Весь следующий день прошел, как обычно. Ты сам знаешь, что мой день и дома, и на работе, строго нормирован. Мое сознание оказалось в привычной среде, в привычных обстоятельствах. Однако со мной уже что-то происходило. Снова и снова я мысленно возвращался к тому моменту разговора, когда Ирина и Кэролайн упомянули о своих недостатках. Просто лишь в этих фразах они коснулись того, что неправильно в них, а не во мне, пусть даже они и сделали это в шутку. Ночь я провел без сна – передо мной вновь и вновь вставал разговор в том сиреневом будуаре и я слышал их хохот. А на следующий день…
Вдруг Чарли, тихо и как-то хищно захихикав, сполз по стене и сел возле нее на корточки. Лицо его стало совершенно бледным, губы посинели, а белки глаз, напротив, покраснел от лопнувших сосудов.
– На следующий день мысль о _неправильности_ их облика завладела мной. Не сама по себе, разумеется – я сам удержал ее, взлелеял, и нес в себе, боясь расплескать. Я шел на сделку со своим искалеченным мозгом, думал не о последствиях своих действий, а лишь о том, что Ирина считает дурным свой нос.
Разумеется, чтобы не причинить ей боли, требовалась анестезия. Я предпочел использовать лучшую из всех, какие я знал, и взял ампулу из твоей лаборатории. Извини меня, папа, но наполнив заранее шприц, я намеренно оставил ампулу на чердаке.
– Зачем?
– Но ведь это хорошо и правильно – помогать правосудию. Я сидел и ждал в будуаре, пока служанка помогала Ирине одеться – открыв дверцу, которая вела в ее гардеробную, я все отлично слышал. Когда служанка ушла, я взял шприц, сумку с инструментами, и спустился. О, до сих пор вижу перед собой лицо Ирины в тот момент, когда она открыла двери гардеробной и увидела меня! Она ведь испугалась в первое мгновение. Потом правда, опомнилась, стала что-то говорить, как всегда, с насмешкой. Она не обращала внимания на то, что я держал в руках. Она взяла с вешалки возле двери кружевной кушак и повернулась ко мне спиной, собираясь вернуться в комнату. И тогда я вколол ей твой анестетик. Кстати, он прекрасно действует с первых же секунд – пациент даже боль от укола перестает ощущать мгновенно…
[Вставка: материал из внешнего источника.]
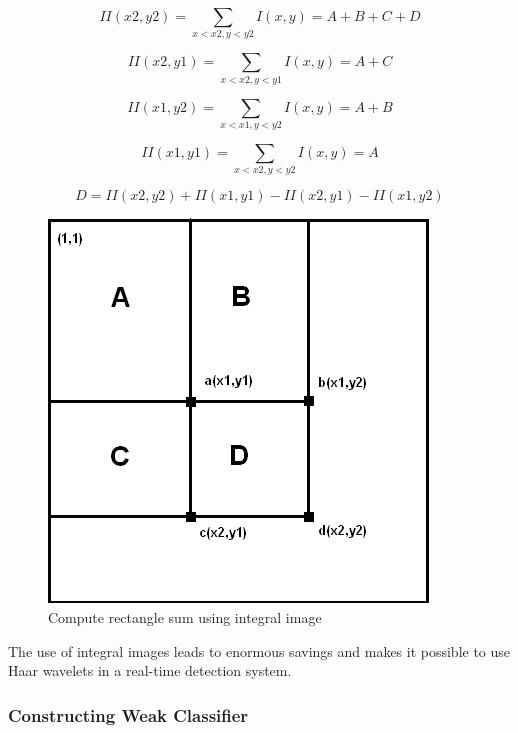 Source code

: \documentclass[12pt, twoside]{report}
\begin{document}
	\begin{equation}
		II(x2, y2) = \sum_{x<x2, y<y2}{I(x, y)} = A + B + C + D
	\end{equation}

	\begin{equation}
		II(x2, y1) = \sum_{x<x2, y<y1}{I(x, y)} = A + C
	\end{equation}

	\begin{equation}
		II(x1, y2) = \sum_{x<x1, y<y2}{I(x, y)} = A + B
	\end{equation}

	\begin{equation}
		II(x1, y1) = \sum_{x<x2, y<y2}{I(x, y)} = A
	\end{equation}

	\begin{equation}
		D = II(x2, y2) + II(x1, y1) - II(x2, y1) - II(x1, y2)
	\end{equation}

	\newpage
	\begin{figure}
		\centering
		\includegraphics{img/13_1.png}
		\caption{Compute rectangle sum using integral image}
		\label{fig:29}
	\end{figure}
	
	\par
	The use of integral images leads to enormous savings and makes it possible to use Haar
	wavelets in a real-time detection system.
	\subsubsection{Constructing Weak Classifier}
	
\end{document}
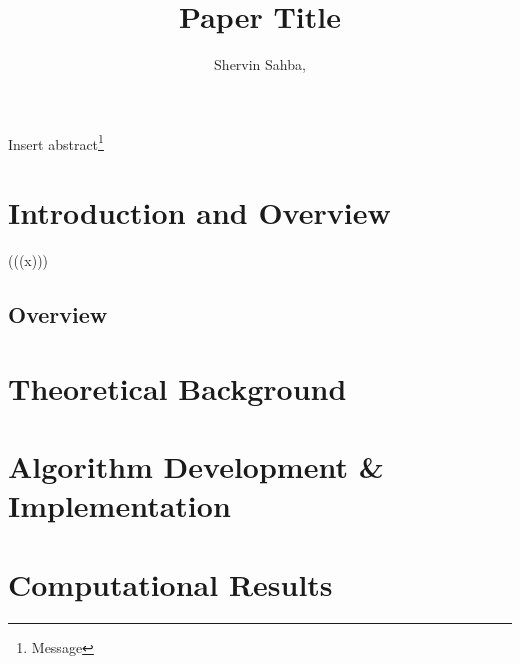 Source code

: \documentclass{shervin} %
\begin{document}
\title{Paper Title}

\author{Shervin Sahba,}
\address{Department of Physics, University of Washington, Seattle, WA 98105, USA.}



\begin{abstract*}
Insert abstract\footnote{Message}
\end{abstract*}


\section{Introduction and Overview}

\begin{boxed}{(((x)))}\end{boxed}


\subsection{Overview}

\medskip
\section{Theoretical Background} \label{sec:Background}

\medskip
\section{Algorithm Development \& Implementation} \label{sec:Methods}

\medskip{}
\section{Computational Results} \label{sec:Results}
\end{document}
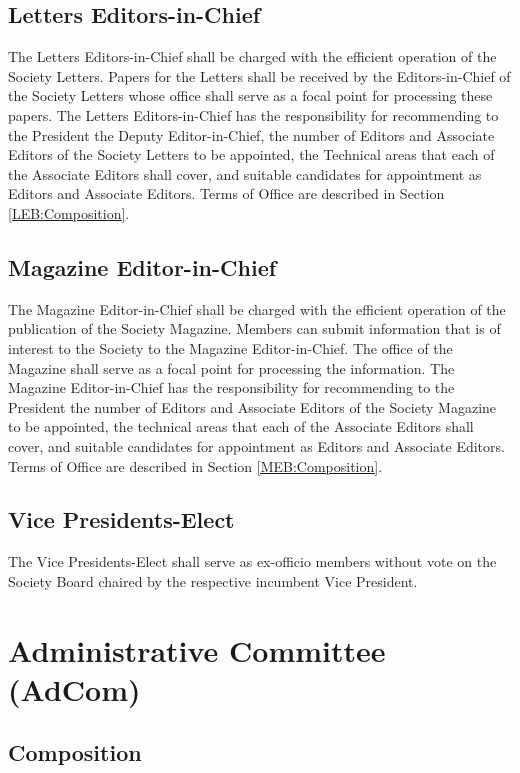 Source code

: \documentclass[10pt]{article}
\newcommand{\secref}[1]{Section \ref{#1}}
\begin{document}
\subsection{Letters Editors-in-Chief}

The Letters Editors-in-Chief shall be charged with the efficient operation of the Society Letters.  Papers for the Letters shall be received by the Editors-in-Chief of the Society Letters whose office shall serve as a focal point for processing these papers.  The Letters Editors-in-Chief has the responsibility for recommending to the President the Deputy Editor-in-Chief, the number of Editors and Associate Editors of the Society Letters to be appointed, the Technical areas that each of the Associate Editors shall cover, and suitable candidates for appointment as Editors and Associate Editors. Terms of Office are described in \secref{LEB:Composition}.


\subsection{Magazine Editor-in-Chief}

The Magazine Editor-in-Chief shall be charged with the efficient operation of the publication of the Society Magazine. Members can submit information that is of interest to the Society to the Magazine Editor-in-Chief. The office of the Magazine shall serve as a focal point for processing the information. The Magazine Editor-in-Chief has the responsibility for recommending to the President the number of Editors and Associate Editors of the Society Magazine to be appointed, the technical areas that each of the Associate Editors shall cover, and suitable candidates for appointment as Editors and Associate Editors. Terms of Office are described in \secref{MEB:Composition}. 


\subsection{Vice Presidents-Elect}

The Vice Presidents-Elect shall serve as ex-officio members without vote on the Society Board chaired by the respective incumbent Vice President.


\section{Administrative Committee (AdCom)}
\label{AdCom}

\subsection{Composition}
\label{AdCom:Composition}
\end{document}
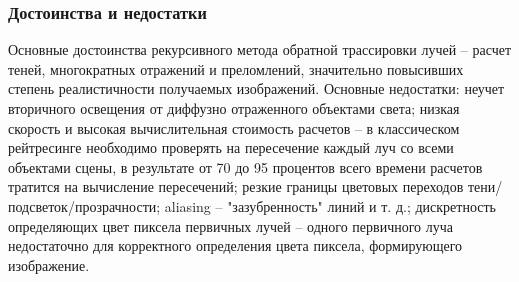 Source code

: \subsubsection{Достоинства и недостатки}

Основные достоинства рекурсивного метода обратной трассировки лучей – расчет теней, многократных отражений и преломлений, значительно повысивших степень реалистичности получаемых изображений.
Основные недостатки: неучет вторичного освещения от диффузно отраженного объектами света; низкая скорость и высокая вычислительная стоимость расчетов – в классическом рейтресинге необходимо проверять на пересечение каждый луч со всеми объектами сцены, в результате от 70 до 95 процентов всего времени расчетов тратится на вычисление пересечений; резкие границы цветовых переходов тени/подсветок/прозрачности; aliasing – "зазубренность" линий и т. д.; дискретность определяющих цвет пиксела первичных лучей – одного первичного луча недостаточно для корректного определения цвета пиксела, формирующего изображение.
– Господи!.. – простонал, почти плача, доктор Беккер. – Но зачем же потом… после всего, ты бросил ее, оставив в живых?
– У меня ведь изначально не было намерения убивать ее. Я ждал на крыше, пока не увидел, что она выпала из окна. Тогда я подумал, что раз она мертва, то мне незачем ждать полицию. Тем, более, что ты бы расстроился. Я понимаю, папа, что ты все равно расстроен, но тогда я тсрался рассуждать логически.
– Почему же ты убил Кэролайн Вуд?!
– Это всё пресса. Я просматривал все статьи о смерти Ирины и вот один милый репортер заметил, что такой девушке, как Ирина лучше умереть, чем жить с увечьем. Поэтому, избавив леди Кэролайн от так раздражавших ее глаз, я быстро положил конец ее страданиям.
Чарли резко поднялся на ноги, но покачнулся, едва удержавшись за стену. Он прижал руку к носу, и на тонкой резине перчатки осталось алое кровавое пятно.
– Чарли, что же с тобой? – прошептал доктор.
Юноша улыбнулся, а затем, будто в ликующем жесте, воздел руки к потолку.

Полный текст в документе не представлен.